• Work instructions
Within the data that follows, set down exactly the lines from the one containing "see the LICENSE file." through the one containing "in the markup", both ends included.
● ● ● ● ● ● ●
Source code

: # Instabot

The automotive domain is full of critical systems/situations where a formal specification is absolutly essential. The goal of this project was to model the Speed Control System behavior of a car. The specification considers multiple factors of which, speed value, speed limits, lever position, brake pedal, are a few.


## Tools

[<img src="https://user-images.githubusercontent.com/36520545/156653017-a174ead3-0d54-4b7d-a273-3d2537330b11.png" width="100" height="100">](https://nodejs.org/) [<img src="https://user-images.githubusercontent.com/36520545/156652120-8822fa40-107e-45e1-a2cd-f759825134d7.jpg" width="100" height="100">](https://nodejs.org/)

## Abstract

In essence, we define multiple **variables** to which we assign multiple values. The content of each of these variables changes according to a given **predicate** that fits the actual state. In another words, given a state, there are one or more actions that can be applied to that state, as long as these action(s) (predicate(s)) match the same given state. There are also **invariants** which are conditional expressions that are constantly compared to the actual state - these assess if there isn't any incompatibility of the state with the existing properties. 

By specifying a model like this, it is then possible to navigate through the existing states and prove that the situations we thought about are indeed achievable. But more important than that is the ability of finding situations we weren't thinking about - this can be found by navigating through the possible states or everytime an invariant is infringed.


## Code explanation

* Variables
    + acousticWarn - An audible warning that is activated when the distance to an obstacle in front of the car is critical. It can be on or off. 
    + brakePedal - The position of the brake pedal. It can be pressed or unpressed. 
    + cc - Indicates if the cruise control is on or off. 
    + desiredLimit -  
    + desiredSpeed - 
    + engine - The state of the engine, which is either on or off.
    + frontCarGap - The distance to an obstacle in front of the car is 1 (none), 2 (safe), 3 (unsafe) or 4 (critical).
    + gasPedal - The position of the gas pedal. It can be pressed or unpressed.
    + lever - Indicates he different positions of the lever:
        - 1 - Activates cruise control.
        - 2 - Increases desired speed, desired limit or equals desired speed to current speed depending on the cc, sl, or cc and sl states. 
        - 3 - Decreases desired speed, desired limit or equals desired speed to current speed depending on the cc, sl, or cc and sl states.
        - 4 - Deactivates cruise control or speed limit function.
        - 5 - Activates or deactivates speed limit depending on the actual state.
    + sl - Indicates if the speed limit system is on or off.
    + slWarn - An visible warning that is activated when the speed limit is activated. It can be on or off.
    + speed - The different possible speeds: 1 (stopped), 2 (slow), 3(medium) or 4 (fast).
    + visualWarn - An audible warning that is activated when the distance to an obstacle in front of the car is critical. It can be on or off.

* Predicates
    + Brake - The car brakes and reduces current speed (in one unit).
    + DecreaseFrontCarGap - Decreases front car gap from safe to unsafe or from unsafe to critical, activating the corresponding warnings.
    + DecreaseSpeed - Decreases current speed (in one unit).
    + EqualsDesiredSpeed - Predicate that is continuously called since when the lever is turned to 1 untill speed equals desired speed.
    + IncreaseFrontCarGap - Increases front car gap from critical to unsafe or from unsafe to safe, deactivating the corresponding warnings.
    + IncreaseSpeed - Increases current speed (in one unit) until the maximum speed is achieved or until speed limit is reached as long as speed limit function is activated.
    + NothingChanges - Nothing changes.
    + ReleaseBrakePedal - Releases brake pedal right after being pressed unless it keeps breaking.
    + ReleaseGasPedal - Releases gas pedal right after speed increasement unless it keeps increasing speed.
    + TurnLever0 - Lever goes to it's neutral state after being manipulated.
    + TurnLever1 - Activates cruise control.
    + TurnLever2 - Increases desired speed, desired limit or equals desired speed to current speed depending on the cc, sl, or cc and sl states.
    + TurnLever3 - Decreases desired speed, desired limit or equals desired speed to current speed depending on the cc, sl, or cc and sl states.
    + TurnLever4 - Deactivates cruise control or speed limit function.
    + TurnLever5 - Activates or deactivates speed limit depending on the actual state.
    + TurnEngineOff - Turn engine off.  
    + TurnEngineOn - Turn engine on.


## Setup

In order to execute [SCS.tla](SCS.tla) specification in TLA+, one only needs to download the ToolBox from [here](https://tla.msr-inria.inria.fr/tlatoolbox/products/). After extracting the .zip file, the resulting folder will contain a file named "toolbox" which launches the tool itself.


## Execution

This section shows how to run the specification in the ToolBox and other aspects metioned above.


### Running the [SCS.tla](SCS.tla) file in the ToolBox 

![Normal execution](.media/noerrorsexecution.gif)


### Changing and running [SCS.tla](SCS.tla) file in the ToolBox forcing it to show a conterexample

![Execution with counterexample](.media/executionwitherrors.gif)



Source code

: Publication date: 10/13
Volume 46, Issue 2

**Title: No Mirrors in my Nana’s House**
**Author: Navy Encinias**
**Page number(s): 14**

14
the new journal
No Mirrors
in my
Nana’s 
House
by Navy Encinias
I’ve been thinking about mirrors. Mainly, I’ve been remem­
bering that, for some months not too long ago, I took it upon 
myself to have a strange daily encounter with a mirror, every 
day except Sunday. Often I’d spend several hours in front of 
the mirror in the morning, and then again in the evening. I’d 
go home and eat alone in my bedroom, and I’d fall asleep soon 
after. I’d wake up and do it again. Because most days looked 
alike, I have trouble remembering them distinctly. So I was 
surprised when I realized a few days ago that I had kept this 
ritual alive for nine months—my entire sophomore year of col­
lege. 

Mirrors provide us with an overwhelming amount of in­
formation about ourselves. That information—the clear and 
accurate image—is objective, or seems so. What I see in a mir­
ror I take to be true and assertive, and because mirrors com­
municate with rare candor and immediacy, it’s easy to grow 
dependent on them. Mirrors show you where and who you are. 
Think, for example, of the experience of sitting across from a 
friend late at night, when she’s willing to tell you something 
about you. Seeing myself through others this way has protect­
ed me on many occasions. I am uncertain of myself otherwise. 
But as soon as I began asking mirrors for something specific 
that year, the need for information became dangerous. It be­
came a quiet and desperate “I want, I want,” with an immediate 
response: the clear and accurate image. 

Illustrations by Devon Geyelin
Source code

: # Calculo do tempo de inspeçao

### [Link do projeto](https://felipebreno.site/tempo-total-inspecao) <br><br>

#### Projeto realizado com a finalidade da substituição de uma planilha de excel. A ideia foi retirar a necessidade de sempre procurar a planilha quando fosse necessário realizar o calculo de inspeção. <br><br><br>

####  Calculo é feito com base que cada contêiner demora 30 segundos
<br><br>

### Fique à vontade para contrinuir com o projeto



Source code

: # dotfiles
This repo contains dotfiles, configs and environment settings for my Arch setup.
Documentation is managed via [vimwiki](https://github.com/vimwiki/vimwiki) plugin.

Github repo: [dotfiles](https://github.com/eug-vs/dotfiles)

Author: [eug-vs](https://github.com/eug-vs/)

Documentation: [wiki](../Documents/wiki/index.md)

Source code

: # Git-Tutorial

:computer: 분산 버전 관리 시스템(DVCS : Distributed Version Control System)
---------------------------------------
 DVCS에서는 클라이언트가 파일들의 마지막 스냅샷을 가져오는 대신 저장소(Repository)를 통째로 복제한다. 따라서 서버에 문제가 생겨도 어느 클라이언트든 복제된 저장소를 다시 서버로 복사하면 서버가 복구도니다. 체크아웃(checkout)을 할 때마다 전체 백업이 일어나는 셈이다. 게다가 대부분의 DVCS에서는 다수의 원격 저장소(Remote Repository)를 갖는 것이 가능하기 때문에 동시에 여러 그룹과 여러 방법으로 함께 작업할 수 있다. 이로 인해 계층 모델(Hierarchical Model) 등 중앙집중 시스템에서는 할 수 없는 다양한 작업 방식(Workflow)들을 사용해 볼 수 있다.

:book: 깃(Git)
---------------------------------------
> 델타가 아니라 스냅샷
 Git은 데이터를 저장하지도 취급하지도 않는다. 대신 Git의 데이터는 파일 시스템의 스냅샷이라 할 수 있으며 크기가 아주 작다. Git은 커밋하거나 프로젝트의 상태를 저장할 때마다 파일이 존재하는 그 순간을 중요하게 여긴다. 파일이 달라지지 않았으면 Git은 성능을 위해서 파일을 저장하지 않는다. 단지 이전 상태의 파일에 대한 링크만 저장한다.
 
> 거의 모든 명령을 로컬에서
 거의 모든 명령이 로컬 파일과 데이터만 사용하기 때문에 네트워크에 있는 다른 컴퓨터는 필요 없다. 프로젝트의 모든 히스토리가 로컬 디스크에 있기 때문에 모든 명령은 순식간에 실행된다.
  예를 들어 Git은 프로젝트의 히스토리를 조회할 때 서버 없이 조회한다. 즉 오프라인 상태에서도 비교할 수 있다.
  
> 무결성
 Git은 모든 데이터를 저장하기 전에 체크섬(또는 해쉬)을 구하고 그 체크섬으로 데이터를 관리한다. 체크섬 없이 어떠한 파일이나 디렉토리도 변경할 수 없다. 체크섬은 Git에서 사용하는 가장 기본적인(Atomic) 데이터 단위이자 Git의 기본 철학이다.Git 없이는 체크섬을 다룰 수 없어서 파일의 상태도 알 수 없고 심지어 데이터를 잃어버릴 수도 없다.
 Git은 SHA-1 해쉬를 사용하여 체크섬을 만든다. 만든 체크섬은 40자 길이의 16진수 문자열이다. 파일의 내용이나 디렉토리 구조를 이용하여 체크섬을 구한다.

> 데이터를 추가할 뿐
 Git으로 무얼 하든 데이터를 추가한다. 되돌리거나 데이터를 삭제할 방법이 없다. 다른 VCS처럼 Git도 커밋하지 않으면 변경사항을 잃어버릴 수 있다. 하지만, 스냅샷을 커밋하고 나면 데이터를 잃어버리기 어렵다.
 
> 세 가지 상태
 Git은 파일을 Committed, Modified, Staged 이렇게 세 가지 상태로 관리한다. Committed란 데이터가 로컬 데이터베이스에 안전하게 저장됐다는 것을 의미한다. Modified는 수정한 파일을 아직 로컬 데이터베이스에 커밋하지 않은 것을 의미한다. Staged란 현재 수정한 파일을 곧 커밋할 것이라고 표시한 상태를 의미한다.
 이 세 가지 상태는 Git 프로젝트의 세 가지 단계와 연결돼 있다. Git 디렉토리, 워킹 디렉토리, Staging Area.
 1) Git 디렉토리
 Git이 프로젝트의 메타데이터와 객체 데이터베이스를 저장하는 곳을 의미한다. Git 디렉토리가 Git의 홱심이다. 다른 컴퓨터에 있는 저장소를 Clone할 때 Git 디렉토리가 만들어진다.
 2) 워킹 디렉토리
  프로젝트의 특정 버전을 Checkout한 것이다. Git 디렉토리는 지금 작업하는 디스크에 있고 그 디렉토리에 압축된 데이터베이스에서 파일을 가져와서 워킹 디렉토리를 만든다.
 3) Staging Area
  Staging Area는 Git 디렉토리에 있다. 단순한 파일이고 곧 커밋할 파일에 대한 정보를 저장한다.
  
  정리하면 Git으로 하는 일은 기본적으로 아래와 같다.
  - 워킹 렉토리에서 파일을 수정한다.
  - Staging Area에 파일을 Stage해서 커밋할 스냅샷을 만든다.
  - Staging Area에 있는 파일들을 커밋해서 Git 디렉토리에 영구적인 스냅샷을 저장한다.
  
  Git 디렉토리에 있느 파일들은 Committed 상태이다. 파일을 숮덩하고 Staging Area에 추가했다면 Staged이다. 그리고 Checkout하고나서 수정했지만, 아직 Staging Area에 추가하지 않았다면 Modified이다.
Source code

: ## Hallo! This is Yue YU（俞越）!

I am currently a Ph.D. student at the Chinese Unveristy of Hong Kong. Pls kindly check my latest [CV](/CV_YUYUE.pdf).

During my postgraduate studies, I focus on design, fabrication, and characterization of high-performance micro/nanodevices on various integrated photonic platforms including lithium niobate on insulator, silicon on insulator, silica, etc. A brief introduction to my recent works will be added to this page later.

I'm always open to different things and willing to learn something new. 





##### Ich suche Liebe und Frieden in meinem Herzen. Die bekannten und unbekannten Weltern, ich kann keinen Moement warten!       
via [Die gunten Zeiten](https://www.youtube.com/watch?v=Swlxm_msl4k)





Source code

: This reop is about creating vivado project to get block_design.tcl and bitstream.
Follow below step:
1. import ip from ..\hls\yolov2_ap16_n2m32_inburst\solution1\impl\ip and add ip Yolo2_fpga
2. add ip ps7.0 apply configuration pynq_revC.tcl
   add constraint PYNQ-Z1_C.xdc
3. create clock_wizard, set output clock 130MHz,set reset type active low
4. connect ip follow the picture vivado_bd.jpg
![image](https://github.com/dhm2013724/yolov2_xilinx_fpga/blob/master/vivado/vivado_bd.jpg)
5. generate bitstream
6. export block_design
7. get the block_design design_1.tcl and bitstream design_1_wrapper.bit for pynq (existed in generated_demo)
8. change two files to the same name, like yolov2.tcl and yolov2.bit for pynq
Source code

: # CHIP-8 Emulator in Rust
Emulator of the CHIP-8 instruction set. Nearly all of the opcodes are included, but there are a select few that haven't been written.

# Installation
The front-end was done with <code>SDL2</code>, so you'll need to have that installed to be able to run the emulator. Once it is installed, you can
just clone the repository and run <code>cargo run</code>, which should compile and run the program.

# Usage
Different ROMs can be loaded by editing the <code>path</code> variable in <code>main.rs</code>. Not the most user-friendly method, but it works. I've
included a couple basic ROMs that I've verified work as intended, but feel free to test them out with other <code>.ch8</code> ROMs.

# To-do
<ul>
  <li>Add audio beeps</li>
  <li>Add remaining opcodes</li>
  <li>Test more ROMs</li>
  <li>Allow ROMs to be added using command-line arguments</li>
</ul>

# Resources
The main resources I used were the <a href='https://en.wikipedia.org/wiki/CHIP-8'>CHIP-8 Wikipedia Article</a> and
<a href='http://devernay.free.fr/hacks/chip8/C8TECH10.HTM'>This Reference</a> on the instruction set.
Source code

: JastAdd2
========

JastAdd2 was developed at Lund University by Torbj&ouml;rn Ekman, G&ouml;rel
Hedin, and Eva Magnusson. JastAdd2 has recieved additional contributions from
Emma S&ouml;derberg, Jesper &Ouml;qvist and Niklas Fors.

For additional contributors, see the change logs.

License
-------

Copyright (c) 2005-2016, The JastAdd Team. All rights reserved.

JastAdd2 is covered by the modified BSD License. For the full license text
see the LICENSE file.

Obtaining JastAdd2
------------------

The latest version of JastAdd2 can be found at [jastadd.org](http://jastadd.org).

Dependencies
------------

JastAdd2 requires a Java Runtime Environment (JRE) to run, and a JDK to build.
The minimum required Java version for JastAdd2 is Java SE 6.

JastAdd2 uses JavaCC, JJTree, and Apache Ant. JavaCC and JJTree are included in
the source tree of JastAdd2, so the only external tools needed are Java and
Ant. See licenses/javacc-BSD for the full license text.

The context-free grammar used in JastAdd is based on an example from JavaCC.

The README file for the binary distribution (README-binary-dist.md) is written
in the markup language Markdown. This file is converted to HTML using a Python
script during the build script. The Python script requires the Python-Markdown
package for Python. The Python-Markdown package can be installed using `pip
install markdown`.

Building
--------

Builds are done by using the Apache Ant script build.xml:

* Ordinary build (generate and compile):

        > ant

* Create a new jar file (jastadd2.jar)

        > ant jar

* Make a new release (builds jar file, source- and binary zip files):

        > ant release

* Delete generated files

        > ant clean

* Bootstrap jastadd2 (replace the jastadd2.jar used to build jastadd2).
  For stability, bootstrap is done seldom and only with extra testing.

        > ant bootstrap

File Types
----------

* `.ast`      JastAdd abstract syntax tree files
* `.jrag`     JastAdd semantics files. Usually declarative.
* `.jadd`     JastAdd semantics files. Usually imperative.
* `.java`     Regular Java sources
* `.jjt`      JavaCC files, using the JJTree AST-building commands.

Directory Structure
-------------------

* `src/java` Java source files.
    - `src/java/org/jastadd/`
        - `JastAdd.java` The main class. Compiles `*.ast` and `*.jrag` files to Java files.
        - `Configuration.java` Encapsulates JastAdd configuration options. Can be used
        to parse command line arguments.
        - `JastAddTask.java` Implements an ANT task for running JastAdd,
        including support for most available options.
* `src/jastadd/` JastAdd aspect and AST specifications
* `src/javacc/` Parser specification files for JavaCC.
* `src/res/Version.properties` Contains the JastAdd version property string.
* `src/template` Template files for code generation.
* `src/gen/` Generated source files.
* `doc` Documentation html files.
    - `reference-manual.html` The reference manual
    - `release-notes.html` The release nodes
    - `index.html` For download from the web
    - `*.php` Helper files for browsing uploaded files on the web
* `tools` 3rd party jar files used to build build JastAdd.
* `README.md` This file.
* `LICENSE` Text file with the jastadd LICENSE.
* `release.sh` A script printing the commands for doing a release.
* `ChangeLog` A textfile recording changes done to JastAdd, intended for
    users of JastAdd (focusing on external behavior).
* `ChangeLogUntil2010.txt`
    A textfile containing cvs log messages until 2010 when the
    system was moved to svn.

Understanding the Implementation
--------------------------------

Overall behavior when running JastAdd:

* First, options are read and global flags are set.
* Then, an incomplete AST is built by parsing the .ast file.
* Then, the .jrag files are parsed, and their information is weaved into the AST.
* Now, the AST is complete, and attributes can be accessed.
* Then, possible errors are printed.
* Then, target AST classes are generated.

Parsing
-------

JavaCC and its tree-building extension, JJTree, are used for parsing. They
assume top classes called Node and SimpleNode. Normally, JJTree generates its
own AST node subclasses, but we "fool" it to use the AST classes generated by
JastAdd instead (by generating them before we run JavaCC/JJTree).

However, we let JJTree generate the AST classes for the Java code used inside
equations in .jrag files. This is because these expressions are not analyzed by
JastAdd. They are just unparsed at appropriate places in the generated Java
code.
● ● ● ● ● ● ●
• Response to this exercise
see the LICENSE file.

Obtaining JastAdd2
------------------

The latest version of JastAdd2 can be found at [jastadd.org](http://jastadd.org).

Dependencies
------------

JastAdd2 requires a Java Runtime Environment (JRE) to run, and a JDK to build.
The minimum required Java version for JastAdd2 is Java SE 6.

JastAdd2 uses JavaCC, JJTree, and Apache Ant. JavaCC and JJTree are included in
the source tree of JastAdd2, so the only external tools needed are Java and
Ant. See licenses/javacc-BSD for the full license text.

The context-free grammar used in JastAdd is based on an example from JavaCC.

The README file for the binary distribution (README-binary-dist.md) is written
in the markup language Markdown. This file is converted to HTML using a Python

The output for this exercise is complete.